Cerebras Unveils WSE-3, the World's Fastest AI Chip

Cerebras Systems, a leader in driving forward generative AI technology, has once again broken its own record for the fastest AI chip by unveiling the Wafer Scale Engine 3 (WSE-3). This new engine offers a performance that is double that of its predecessor, the WSE-2, maintaining the same energy consumption and price point. Specifically designed for the development of the industry's most advanced AI models, the WSE-3, built on a 5nm process with 4 trillion transistors, is the powerhouse behind the Cerebras CS-3 AI supercomputer. This setup achieves a staggering 125 petaflops of peak AI performance through 900,000 AI-optimized compute cores.

Key Features Include:

4 trillion transistors
900,000 AI-specific cores
Peak performance of 125 petaflops
44GB of onboard SRAM
Manufactured using a 5nm TSMC process
External memory options of 1.5TB, 12TB, or up to 1.2PB
Capable of training AI models with up to 24 trillion parameters
Supports clustering of up to 2048 CS-3 systems

This advanced system is capable of training frontier models, including those 10 times larger than GPT-4 and Gemini, with a memory capacity reaching up to 1.2 petabytes. The CS-3 streamlines the training process for models with up to 24 trillion parameters by eliminating the need for partitioning or refactoring, significantly enhancing workflow efficiency and developer productivity. It simplifies the training of large-scale models, making the training of a one-trillion parameter model as straightforward as training a one-billion parameter model on traditional GPU setups.
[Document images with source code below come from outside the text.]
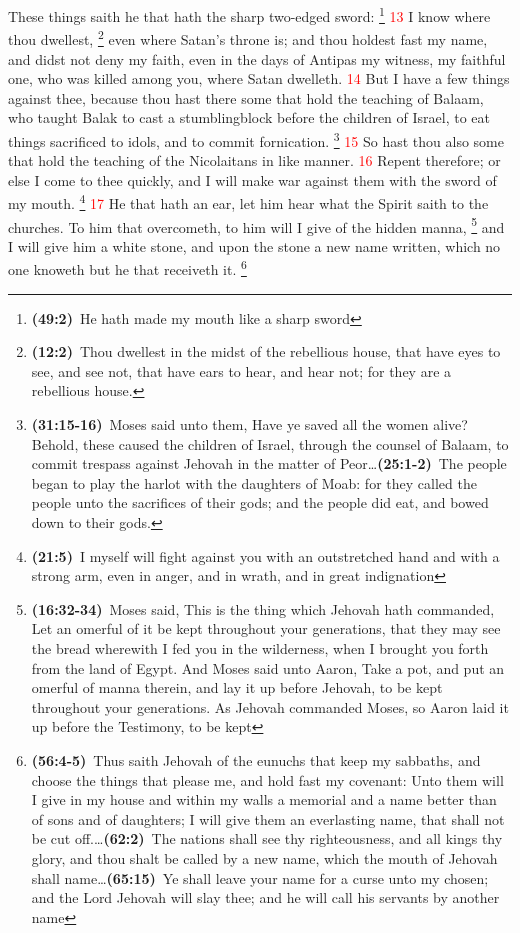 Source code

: \documentclass[12pt,twoside]{memoir}
\newcommand{\cbibleref}[3]{\textbf{\ibibleverse{#1}(#2)}\ {#3}}
\newcommand{\cbiblechvs}[3]{\textbf{\ibiblechvs{#1}(#2)}\ {#3}}
\newcommand{\cbiblefoot}[3]{\footnote{\cbibleref{#1}{#2}{#3}}}
\newcommand{\cbiblefootduosb}[5]{\footnote{\cbibleref{#1}{#2}{#3}\ldots \cbiblechvs{#1}{#4}{#5}}} %
\newcommand{\cbiblefoottriosb}[7]{\footnote{\cbibleref{#1}{#2}{#3}\ldots \cbiblechvs{#1}{#4}{#5}\ldots \cbiblechvs{#1}{#6}{#7}}}
\newcommand{\vnum}[1]{\textcolor{red}{\normalsize{#1}}}
\begin{document}
These things saith he that hath the sharp two-edged sword:%
	\cbiblefoot{Isaiah}{49:2}{He hath made my mouth like a sharp sword}%
\vnum{13} I know where thou dwellest,%
	\cbiblefoot{Ezekiel}{12:2}{Thou dwellest in the midst of the rebellious house, that have eyes to see, and see not, that have ears to hear, and hear not; for they are a rebellious house.}
 even where Satan’s throne is; and thou holdest fast my name, and didst not deny my faith, even in the days of Antipas my witness, my faithful one, who was killed among you, where Satan dwelleth. %
\vnum{14} But I have a few things against thee, because thou hast there some that hold the teaching of Balaam, who taught Balak to cast a stumblingblock before the children of Israel, to eat things sacrificed to idols, and to commit fornication.%
		\cbiblefootduosb{Numbers}{31:15-16}{Moses said unto them, Have ye saved all the women alive? Behold, these caused the children of Israel, through the counsel of Balaam, to commit trespass against Jehovah in the matter of Peor}%
								{25:1-2}{The people began to play the harlot with the daughters of Moab: for they called the people unto the sacrifices of their gods; and the people did eat, and bowed down to their gods.}
\vnum{15} So hast thou also some that hold the teaching of the Nicolaitans in like manner. %
\vnum{16} Repent therefore; or else I come to thee quickly, and I will make war against them with the sword of my mouth.%
	\cbiblefoot{Jeremiah}{21:5}{I myself will fight against you with an outstretched hand and with a strong arm, even in anger, and in wrath, and in great indignation}
\vnum{17} He that hath an ear, let him hear what the Spirit saith to the churches. To him that overcometh, to him will I give of the hidden manna,%
	\cbiblefoot{Exodus}{16:32-34}{Moses said, This is the thing which Jehovah hath commanded, Let an omerful of it be kept throughout your generations, that they may see the bread wherewith I fed you in the wilderness, when I brought you forth from the land of Egypt. And Moses said unto Aaron, Take a pot, and put an omerful of manna therein, and lay it up before Jehovah, to be kept throughout your generations. As Jehovah commanded Moses, so Aaron laid it up before the Testimony, to be kept} 
and I will give him a white stone, and upon the stone a new name written, which no one knoweth but he that receiveth it.
	\cbiblefoottriosb{Isaiah}{56:4-5}{Thus saith Jehovah of the eunuchs that keep my sabbaths, and choose the things that please me, and hold fast my covenant: Unto them will I give in my house and within my walls a memorial and a name better than of sons and of daughters; I will give them an everlasting name, that shall not be cut off.}%
					{62:2}{The nations shall see thy righteousness, and all kings thy glory, and thou shalt be called by a new name, which the mouth of Jehovah shall name}
					{65:15}{Ye shall leave your name for a curse unto my chosen; and the Lord Jehovah will slay thee; and he will call his servants by another name}
\end{document}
The CS-3 system caters to both enterprise and large-scale demands. In small configurations of four systems, it can fine-tune 70 billion parameter models within a day. In its maximum configuration utilizing 2048 systems, it can train a Llama 70B model from the ground up in just 24 hours—a monumental achievement in generative AI.

Cerebras offers an enhanced software framework providing out-of-the-box support for PyTorch 2.0 and the latest AI innovations including multi-modal models and diffusion techniques. Unique in its support for dynamic and unstructured sparsity, Cerebras accelerates training speeds by up to eightfold.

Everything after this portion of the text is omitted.